→ Aim of the exercise: Comb through the entries for "artifactId" and pull out each line that holds it.

→ Extracted material:

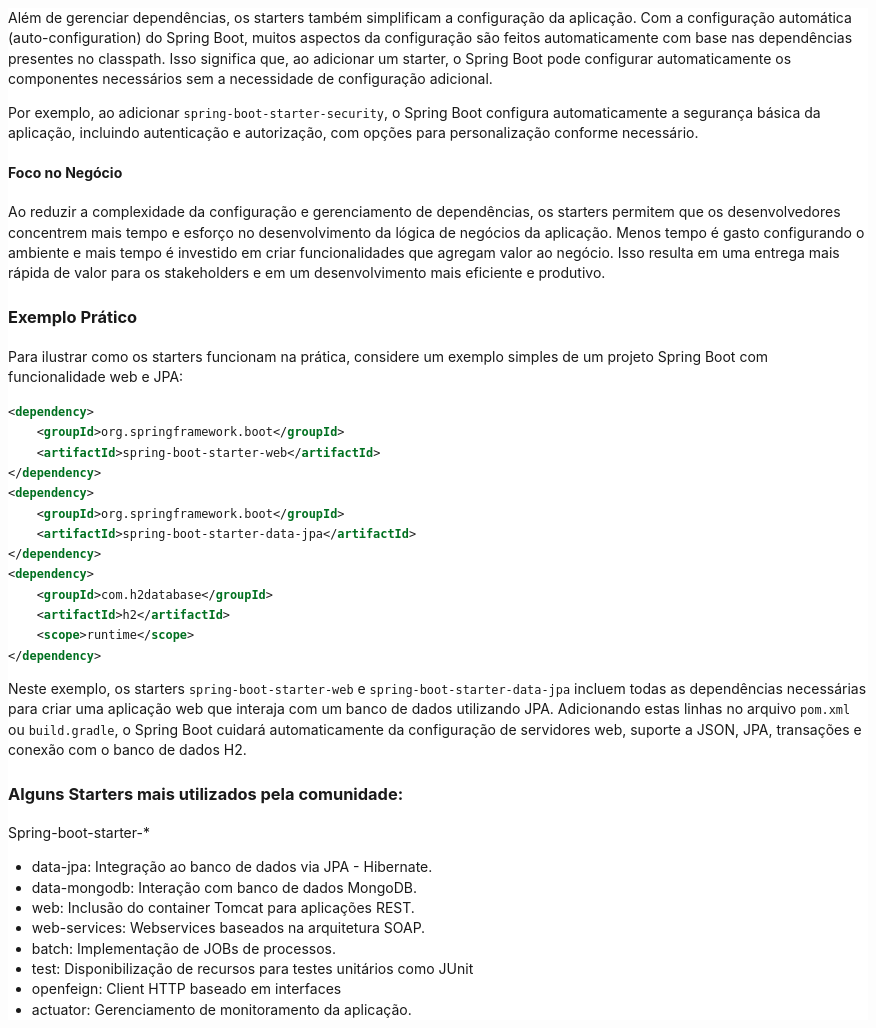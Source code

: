 Além de gerenciar dependências, os starters também simplificam a configuração da aplicação. Com a configuração automática (auto-configuration) do Spring Boot, muitos aspectos da configuração são feitos automaticamente com base nas dependências presentes no classpath. Isso significa que, ao adicionar um starter, o Spring Boot pode configurar automaticamente os componentes necessários sem a necessidade de configuração adicional.

Por exemplo, ao adicionar `spring-boot-starter-security`, o Spring Boot configura automaticamente a segurança básica da aplicação, incluindo autenticação e autorização, com opções para personalização conforme necessário.

#### Foco no Negócio

Ao reduzir a complexidade da configuração e gerenciamento de dependências, os starters permitem que os desenvolvedores concentrem mais tempo e esforço no desenvolvimento da lógica de negócios da aplicação. Menos tempo é gasto configurando o ambiente e mais tempo é investido em criar funcionalidades que agregam valor ao negócio. Isso resulta em uma entrega mais rápida de valor para os stakeholders e em um desenvolvimento mais eficiente e produtivo.

### Exemplo Prático

Para ilustrar como os starters funcionam na prática, considere um exemplo simples de um projeto Spring Boot com funcionalidade web e JPA:

```xml
<dependency>
    <groupId>org.springframework.boot</groupId>
    <artifactId>spring-boot-starter-web</artifactId>
</dependency>
<dependency>
    <groupId>org.springframework.boot</groupId>
    <artifactId>spring-boot-starter-data-jpa</artifactId>
</dependency>
<dependency>
    <groupId>com.h2database</groupId>
    <artifactId>h2</artifactId>
    <scope>runtime</scope>
</dependency>
```

Neste exemplo, os starters `spring-boot-starter-web` e `spring-boot-starter-data-jpa` incluem todas as dependências necessárias para criar uma aplicação web que interaja com um banco de dados utilizando JPA. Adicionando estas linhas no arquivo `pom.xml` ou `build.gradle`, o Spring Boot cuidará automaticamente da configuração de servidores web, suporte a JSON, JPA, transações e conexão com o banco de dados H2.

### Alguns Starters mais utilizados pela comunidade:
Spring-boot-starter-*
* data-jpa: Integração ao banco de dados via JPA - Hibernate.
* data-mongodb: Interação com banco de dados MongoDB.
* web: Inclusão do container Tomcat para aplicações REST.
* web-services: Webservices baseados na arquitetura SOAP. 
* batch: Implementação de JOBs de processos.
* test: Disponibilização de recursos para testes unitários como JUnit
* openfeign: Client HTTP baseado em interfaces
* actuator: Gerenciamento de monitoramento da aplicação.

→ Task response:
    <artifactId>spring-boot-starter-web</artifactId>
    <artifactId>spring-boot-starter-data-jpa</artifactId>
    <artifactId>h2</artifactId>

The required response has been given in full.